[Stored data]
--------
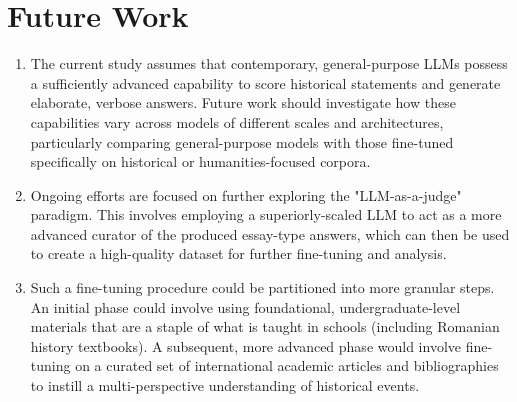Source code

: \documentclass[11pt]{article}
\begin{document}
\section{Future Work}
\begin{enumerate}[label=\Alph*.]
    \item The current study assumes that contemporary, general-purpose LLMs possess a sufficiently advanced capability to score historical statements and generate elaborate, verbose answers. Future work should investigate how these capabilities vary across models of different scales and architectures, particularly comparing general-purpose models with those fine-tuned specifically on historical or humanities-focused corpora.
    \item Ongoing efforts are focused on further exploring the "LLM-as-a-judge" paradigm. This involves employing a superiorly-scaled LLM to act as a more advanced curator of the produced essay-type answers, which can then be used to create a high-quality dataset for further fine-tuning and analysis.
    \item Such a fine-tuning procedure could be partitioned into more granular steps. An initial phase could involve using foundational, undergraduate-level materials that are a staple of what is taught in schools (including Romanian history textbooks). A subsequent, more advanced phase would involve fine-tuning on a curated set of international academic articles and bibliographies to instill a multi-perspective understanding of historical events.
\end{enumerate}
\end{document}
--------
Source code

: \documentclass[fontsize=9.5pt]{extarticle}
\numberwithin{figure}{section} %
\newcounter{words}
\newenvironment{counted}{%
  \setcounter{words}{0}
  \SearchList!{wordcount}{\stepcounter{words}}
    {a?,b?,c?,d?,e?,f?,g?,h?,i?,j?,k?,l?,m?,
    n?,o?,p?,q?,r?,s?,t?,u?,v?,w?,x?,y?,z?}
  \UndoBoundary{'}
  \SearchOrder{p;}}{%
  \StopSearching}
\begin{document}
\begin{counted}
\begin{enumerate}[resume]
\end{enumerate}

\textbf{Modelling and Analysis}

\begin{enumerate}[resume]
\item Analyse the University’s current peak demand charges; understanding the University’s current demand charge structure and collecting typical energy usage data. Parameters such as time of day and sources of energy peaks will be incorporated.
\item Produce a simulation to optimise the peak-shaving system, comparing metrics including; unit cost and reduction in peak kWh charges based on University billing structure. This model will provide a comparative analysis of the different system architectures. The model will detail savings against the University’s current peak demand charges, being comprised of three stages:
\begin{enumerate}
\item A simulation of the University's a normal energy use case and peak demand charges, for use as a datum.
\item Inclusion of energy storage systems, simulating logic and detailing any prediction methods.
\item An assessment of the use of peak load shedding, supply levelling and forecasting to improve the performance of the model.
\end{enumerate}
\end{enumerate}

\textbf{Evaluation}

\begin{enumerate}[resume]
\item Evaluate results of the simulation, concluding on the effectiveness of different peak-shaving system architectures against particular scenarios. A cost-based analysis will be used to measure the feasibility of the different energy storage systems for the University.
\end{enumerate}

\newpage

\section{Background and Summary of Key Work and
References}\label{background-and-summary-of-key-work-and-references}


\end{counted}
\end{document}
--------
Activity - All lines of the entries above where "section" turns up should be reported.

Result for this task -
\section{Future Work}
\numberwithin{figure}{section} %
\section{Background and Summary of Key Work and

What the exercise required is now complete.